That was a nice find but only a few paces further on, Julie who was walking ahead of me called out, and there flying away from us, a large blue butterfly. The reserve has both common and large blue butterflies, but the colour and markings of the one we'd seen were unmistakable. Yet another moment of theoretical recognition. What was less enjoyable was that in the gentle breeze the butterfly disappeared quickly out of sight over a shrub in seconds. Was that to be it?  

The large blue butterfly was reintroduced to Green Down in 1992 and for many years the reserve was closed to the public to allow the butterflies to gain a hold. Just a few miles to the north is Collard Hill, a much better known and since 2002 a well visited reintroduction site owned by the National Trust. But now Green Down is open to visitors, though like many fragile habitats I'd worry if it became too well known.

So far just the one sighting, therefore as we'd been on the reserve about half an hour when we thought we'd stop for a while and just watch and wait. No sooner had we done this than another large blue flew towards us, and yet again up over a shrub and out of sight. That's two, or was it the first one returning upon itself? 

Coming towards us was a fellow butterfly watcher and after a brief conversation he confirmed what I'd already observed, namely that today the butterflies were highly mobile, never resting. I've seen marbled white butterflies many times across Wessex and they always pose for a photograph, but today these would just not keep still. Taking images was proving a challenge, a frustration and annoying. I packed my camera away and we slowly followed this chap along the path as he retraced his steps. When we finally caught up with him he was on his hands and knees trying to photograph, yes, a large blue butterfly. However each time he got to within a few feet of it, it flew a few feet away. We had the best view as the butterfly flew bit by bit towards us and I got some nice views in my binoculars when it was only a few feet away. Watching him struggle to capture that perfect image I just thought there's no point in trying,  my camera remained deep within my backpack.

While he was scrabbling about and failing to capture the perfect pose, a couple more large blue butterflies flew by which was amazing to see. They were also very mobile, never remaining on the ground for more than a second or two. Eventually this chap who I discovered was local and knew the site well also noted the flight period was about three weeks late due to the cold spring this year. He eventually gave up on trying to photograph this flighty individual and wandered off up the hill and like the butterflies, out of sight. Though before he left, he did show me a lovely image captured on his mobile phone and taken only half an hour before of the large blue with wings open. Perfect. I was happy, I'd seen them flying, I'd seen a nice image and that's why I'd come. Mission accomplished. 

We were now on our own in the reserve. I took my camera out of my rucksack and for the next half an hour or so Julie sat and watched me messing about photographing anything that would stay still long enough, quite tricky with a long lens. I tried to capture some of the other butterflies around. Common blue, marbled white, meadow brown, but failed on the grasshoppers and couldn't be bothered to walk down a steep slope to where I heard a number of grizzled skipper were.

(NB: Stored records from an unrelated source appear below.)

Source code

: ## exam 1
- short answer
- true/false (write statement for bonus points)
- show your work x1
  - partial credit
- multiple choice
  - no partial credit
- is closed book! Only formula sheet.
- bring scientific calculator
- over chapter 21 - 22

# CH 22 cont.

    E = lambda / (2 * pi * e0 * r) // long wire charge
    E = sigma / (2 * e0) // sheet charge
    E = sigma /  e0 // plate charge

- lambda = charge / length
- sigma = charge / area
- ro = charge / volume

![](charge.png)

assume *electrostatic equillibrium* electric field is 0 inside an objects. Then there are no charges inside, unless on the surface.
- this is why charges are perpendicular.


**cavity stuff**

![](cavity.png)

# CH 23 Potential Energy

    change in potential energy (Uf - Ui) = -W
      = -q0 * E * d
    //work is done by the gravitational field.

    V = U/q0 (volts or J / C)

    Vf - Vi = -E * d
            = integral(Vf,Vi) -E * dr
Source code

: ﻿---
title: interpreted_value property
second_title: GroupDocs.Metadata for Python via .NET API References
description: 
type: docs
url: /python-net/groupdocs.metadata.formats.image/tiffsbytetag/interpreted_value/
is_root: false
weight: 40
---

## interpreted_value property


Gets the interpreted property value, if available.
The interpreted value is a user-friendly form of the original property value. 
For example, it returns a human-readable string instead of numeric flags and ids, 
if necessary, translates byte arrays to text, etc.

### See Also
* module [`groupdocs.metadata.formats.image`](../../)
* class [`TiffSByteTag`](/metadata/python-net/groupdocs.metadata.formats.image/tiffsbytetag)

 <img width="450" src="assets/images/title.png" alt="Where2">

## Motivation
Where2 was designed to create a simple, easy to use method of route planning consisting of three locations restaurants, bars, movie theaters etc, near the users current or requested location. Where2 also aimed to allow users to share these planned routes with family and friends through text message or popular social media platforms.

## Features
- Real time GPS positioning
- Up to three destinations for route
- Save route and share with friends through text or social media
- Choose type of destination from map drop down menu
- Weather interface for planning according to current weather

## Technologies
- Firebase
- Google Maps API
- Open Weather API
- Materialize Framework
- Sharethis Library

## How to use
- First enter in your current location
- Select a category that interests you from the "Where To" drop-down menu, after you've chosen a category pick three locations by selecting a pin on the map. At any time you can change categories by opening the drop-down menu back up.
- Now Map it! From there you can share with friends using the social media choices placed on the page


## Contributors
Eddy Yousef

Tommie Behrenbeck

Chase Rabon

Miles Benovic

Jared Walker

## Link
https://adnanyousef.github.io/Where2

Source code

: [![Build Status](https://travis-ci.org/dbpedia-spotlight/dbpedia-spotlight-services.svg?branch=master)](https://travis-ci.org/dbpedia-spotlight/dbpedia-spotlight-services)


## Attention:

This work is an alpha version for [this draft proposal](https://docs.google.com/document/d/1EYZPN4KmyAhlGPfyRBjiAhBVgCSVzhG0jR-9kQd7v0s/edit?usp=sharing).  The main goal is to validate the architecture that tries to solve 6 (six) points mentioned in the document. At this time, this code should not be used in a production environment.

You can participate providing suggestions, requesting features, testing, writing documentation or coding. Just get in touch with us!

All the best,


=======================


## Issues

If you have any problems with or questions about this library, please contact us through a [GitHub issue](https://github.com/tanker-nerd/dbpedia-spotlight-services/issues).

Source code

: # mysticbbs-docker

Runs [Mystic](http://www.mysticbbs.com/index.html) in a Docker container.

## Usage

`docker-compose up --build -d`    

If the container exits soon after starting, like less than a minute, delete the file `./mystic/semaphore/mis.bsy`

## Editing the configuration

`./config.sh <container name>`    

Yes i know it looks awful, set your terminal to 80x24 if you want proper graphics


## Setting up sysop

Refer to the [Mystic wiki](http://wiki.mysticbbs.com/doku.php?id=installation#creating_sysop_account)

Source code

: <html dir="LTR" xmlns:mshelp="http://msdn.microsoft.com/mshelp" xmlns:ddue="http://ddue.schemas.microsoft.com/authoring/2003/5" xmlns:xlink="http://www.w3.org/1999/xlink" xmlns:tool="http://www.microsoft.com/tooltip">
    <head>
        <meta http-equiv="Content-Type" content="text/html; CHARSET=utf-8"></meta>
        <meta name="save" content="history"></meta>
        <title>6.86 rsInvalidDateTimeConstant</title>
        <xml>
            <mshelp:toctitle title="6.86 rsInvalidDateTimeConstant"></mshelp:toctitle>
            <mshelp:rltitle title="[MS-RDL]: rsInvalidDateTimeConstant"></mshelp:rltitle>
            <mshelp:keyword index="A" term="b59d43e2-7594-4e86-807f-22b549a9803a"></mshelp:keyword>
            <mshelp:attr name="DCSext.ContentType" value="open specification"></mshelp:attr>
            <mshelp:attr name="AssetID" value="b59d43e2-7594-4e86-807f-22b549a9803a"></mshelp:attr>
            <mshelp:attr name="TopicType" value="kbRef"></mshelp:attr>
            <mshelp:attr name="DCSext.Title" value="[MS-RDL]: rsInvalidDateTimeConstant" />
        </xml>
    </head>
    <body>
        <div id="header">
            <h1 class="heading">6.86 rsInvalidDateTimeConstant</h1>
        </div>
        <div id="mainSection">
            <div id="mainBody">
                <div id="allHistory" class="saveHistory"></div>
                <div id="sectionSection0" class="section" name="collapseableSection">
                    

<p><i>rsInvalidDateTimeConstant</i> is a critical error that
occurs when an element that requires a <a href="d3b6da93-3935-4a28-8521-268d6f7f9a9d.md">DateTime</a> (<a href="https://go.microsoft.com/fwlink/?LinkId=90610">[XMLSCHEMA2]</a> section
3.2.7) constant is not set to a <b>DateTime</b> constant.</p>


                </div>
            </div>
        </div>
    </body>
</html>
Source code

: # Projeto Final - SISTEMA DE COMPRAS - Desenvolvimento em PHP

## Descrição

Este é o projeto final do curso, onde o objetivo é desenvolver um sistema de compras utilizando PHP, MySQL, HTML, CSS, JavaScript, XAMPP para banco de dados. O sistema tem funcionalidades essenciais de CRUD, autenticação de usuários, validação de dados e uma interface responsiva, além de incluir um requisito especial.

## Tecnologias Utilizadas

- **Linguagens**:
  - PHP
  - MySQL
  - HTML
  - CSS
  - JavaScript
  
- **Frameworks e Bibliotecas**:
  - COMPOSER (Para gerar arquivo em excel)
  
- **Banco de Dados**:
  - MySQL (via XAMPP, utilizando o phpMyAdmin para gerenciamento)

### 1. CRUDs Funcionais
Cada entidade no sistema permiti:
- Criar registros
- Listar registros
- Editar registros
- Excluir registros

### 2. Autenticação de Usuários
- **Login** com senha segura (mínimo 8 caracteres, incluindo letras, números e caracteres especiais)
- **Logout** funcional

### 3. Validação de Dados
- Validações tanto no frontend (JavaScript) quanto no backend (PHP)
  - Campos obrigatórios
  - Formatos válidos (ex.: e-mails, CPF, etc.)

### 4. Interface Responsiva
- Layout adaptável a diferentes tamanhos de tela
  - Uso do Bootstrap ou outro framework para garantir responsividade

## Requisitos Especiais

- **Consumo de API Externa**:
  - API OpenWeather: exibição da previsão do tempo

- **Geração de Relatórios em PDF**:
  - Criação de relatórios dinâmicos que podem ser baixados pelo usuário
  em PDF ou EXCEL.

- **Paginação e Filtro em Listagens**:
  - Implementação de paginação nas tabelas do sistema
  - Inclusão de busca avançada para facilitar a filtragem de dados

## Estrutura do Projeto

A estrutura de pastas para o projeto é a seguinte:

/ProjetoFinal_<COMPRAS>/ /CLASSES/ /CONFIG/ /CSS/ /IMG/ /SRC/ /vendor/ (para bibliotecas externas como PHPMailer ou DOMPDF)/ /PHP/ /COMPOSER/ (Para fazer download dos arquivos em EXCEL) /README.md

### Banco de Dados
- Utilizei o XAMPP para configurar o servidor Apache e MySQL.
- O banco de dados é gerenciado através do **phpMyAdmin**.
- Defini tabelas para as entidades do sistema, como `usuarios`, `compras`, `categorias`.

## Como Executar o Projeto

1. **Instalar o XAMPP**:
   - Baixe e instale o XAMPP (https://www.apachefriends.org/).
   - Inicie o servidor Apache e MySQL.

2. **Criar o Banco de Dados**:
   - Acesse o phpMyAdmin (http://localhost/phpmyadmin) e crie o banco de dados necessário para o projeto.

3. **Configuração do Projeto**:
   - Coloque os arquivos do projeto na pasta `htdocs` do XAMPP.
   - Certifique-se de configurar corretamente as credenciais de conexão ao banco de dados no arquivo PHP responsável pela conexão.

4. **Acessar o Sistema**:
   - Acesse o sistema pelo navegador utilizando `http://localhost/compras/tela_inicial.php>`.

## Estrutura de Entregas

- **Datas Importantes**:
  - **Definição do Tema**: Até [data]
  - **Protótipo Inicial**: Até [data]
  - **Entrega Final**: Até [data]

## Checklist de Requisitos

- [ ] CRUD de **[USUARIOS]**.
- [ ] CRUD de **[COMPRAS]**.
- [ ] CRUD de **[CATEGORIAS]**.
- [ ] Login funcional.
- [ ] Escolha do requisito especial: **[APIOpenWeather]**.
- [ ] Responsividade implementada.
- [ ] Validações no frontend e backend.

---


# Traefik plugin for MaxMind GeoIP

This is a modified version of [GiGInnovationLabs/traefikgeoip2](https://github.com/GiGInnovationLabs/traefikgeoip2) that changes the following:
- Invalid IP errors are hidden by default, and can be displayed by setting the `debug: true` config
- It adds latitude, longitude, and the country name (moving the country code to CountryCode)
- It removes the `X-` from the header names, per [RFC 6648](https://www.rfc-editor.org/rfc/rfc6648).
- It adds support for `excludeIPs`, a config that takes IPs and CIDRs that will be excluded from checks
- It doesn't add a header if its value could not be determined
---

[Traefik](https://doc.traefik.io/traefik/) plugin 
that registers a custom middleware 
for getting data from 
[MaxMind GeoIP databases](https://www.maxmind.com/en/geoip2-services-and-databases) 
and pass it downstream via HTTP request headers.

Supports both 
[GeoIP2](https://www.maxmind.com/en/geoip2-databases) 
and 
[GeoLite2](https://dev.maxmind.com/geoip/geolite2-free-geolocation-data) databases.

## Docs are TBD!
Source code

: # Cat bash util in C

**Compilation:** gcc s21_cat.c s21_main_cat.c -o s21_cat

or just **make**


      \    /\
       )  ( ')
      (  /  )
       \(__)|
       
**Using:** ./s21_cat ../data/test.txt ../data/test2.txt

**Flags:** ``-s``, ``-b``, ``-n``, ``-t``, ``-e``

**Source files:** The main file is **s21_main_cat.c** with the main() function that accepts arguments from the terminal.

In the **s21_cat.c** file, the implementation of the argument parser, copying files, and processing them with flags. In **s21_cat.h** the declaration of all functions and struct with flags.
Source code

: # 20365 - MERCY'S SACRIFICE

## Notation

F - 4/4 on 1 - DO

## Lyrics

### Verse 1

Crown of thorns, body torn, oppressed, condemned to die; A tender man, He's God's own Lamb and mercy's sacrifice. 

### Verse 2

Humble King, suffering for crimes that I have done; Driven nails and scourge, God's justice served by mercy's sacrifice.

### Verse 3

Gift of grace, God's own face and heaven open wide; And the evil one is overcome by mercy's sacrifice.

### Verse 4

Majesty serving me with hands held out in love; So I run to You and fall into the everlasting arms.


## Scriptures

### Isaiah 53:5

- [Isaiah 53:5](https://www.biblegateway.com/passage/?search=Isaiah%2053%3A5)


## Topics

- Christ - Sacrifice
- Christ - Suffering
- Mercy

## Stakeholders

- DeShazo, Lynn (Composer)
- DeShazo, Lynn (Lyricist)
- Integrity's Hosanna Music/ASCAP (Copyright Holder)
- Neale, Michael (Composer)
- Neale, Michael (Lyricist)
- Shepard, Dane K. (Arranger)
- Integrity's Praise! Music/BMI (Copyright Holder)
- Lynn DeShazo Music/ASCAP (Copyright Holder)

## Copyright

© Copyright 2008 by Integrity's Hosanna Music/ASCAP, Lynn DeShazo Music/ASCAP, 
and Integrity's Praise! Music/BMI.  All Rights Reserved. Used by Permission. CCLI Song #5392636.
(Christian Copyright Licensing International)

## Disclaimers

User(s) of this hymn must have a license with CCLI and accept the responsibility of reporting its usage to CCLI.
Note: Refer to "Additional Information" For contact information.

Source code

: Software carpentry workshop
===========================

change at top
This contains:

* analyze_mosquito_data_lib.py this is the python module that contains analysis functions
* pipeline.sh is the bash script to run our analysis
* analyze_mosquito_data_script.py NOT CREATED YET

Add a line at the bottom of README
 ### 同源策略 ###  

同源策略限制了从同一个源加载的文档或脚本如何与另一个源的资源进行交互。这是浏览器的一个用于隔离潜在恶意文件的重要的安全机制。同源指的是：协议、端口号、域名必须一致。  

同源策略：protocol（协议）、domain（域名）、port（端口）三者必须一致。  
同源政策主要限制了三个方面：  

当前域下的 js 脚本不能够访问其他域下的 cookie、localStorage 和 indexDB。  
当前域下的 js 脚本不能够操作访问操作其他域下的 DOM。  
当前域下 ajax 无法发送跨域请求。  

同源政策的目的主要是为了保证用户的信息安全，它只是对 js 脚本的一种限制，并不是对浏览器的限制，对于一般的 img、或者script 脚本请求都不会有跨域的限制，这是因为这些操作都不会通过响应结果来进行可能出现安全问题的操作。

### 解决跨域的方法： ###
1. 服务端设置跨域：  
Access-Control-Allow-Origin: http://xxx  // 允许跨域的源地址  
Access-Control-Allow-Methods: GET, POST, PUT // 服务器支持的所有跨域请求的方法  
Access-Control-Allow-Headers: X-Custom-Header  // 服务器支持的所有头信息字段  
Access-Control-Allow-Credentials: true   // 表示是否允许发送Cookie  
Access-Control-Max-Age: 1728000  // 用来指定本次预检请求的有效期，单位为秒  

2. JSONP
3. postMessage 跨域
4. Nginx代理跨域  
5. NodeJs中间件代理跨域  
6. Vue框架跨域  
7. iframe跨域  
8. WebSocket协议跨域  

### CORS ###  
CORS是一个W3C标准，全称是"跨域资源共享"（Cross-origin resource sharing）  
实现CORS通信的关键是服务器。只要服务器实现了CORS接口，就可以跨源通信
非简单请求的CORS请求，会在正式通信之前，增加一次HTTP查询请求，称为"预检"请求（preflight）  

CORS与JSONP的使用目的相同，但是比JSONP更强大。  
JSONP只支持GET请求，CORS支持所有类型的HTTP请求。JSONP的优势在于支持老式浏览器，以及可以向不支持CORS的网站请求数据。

Even the many pyramidal orchids were difficult - as unlike other visitors here today I wasn't prepared to trample all over the site just to get an image. Code is - leave the habitat undisturbed for the wildlife.

The large blue was first discovered (although it was possibly always here) in Britain in the 1790's and has always been considered a rarity. That rarity and the Victorian craze for collecting butterflies probably did the fatal damage blow to the survival of the indigenous large blue. During the 19th century lepidopterists became obsessed with having this species in their collections and over time located new colonies near Dover, on the Marlborough Downs and in Winchester in Wiltshire, Somerset, the Cotswold hills, south Devon, Buckinghamshire, and Northamptonshire. Becoming a trophy species, caught large blue's were often sold for substantial money. This pressure from collectors had a devastating effect and most colonies were cleaned out by collectors and by the 1950 only around 30 sites remained. Needing grasslands with short turf, the spread of myxomatosis in rabbit populations became the straw that broke the butterflies back. Grasslands became under-grazed due to a lack of rabbits, shrubs quickly grew and the microclimate became too cool to support the red ant. Post war agricultural improvements didn't help and by the 1970's only three colonies remained. By the end of that decade, it was game over.

After about an hour and a half of wandering about in the intense sun I decided to call it a day. By now it was around 4.30 pm, Julie had already gone back to the car for some shade and the number of butterflies flying was reducing, despite the still warm sunshine. I'd seen half a dozen large blue butterflies on the wing although I'd failed to capture an image, but that didn't matter.

Except I had. Going through the images once I was back home, I saw this battered tatty blue butterfly. At the time when I'd taken the image the butterfly was 20 feet away and I thought it was a common blue, but looking at the underwing it is undoubtedly a large blue. Accidentally I had captured an image of what I'd come to see. Happy Days indeed.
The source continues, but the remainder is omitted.